Run the data with IF-PCA method. Find the corresponding estimated labels and error rate

[IFlabel, stats, L] = ifpca(Data, 2);
t = crosstab(IFlabel, Class);
IFerr = min(sum(diag(t))/n, 1 - sum(diag(t))/n)
IFerr =

    0.0331

Run the data with classical PCA method without feature selection, and record the corresponding estimated labels and error rate

gm = mean(Data'); gsd = std(Data');
Data = (Data - repmat(gm', 1, n))./repmat(gsd', 1, n);
G = Data'*Data;
[Cv, ~] = eigs(G, 1);
Clabel = kmeans(Cv, 2, 'replicates', 30);
t = crosstab(Clabel, Class);
Cerr = min(sum(diag(t)), n - sum(diag(t)))/n
Cerr =

    0.1215

Comparison of the leading eigenvectors with IF-PCA and classical PCA

Find the leading eigenvector for post-selection data matrix

data_select = Data(stats.ranking(1:L), :);
G = data_select'*data_select;
[IFv, ~] = eigs(G, 1);

Draw the plot, with 0 as the threshold (blue dot line) to cluster the two groups. Use the red dots and the blue crossing to differentiate the two groups under truth.

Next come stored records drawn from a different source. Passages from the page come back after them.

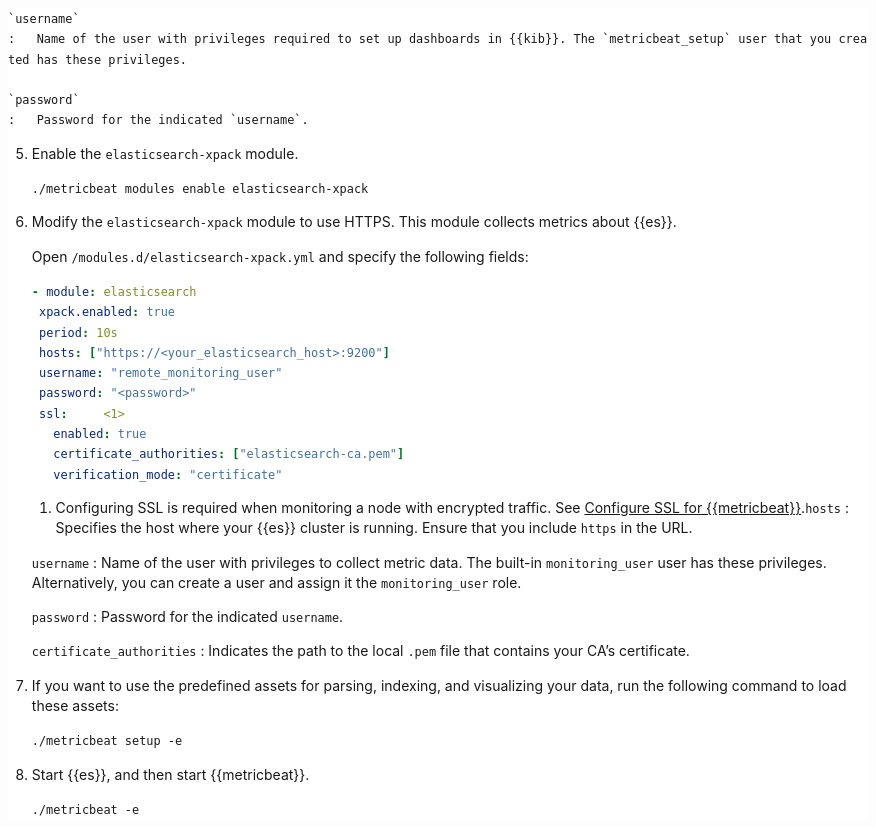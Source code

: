     `username`
    :   Name of the user with privileges required to set up dashboards in {{kib}}. The `metricbeat_setup` user that you created has these privileges.

    `password`
    :   Password for the indicated `username`.

5. Enable the `elasticsearch-xpack` module.

    ```shell
    ./metricbeat modules enable elasticsearch-xpack
    ```

6. Modify the `elasticsearch-xpack` module to use HTTPS. This module collects metrics about {{es}}.

    Open `/modules.d/elasticsearch-xpack.yml` and specify the following fields:

    ```yaml
    - module: elasticsearch
     xpack.enabled: true
     period: 10s
     hosts: ["https://<your_elasticsearch_host>:9200"]
     username: "remote_monitoring_user"
     password: "<password>"
     ssl:     <1>
       enabled: true
       certificate_authorities: ["elasticsearch-ca.pem"]
       verification_mode: "certificate"
    ```

    1. Configuring SSL is required when monitoring a node with encrypted traffic. See [Configure SSL for {{metricbeat}}](beats://docs/reference/ingestion-tools/beats-metricbeat/configuration-ssl.md).`hosts`
    :   Specifies the host where your {{es}} cluster is running. Ensure that you include `https` in the URL.

    `username`
    :   Name of the user with privileges to collect metric data. The built-in `monitoring_user` user has these privileges. Alternatively, you can create a user and assign it the `monitoring_user` role.

    `password`
    :   Password for the indicated `username`.

    `certificate_authorities`
    :   Indicates the path to the local `.pem` file that contains your CA’s certificate.

7. If you want to use the predefined assets for parsing, indexing, and visualizing your data, run the following command to load these assets:

    ```shell
    ./metricbeat setup -e
    ```

8. Start {{es}}, and then start {{metricbeat}}.

    ```shell
    ./metricbeat -e
    ```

g1 = find(Class == 1); g2 = find(Class == 0);
subplot(121)
plot(g1, Cv(g1), 'ro', g2, Cv(g2), 'b+', 1:n, 0*(1:n), 'b--')
title('Leading Eigenvector with Classical PCA')
subplot(122)
plot(g1, IFv(g1), 'ro', g2, IFv(g2), 'b+', 1:n, 0*(1:n), 'b--')
title('Leading Eigenvector with IF-PCA')

In the figure it can be found that IF-PCA works much better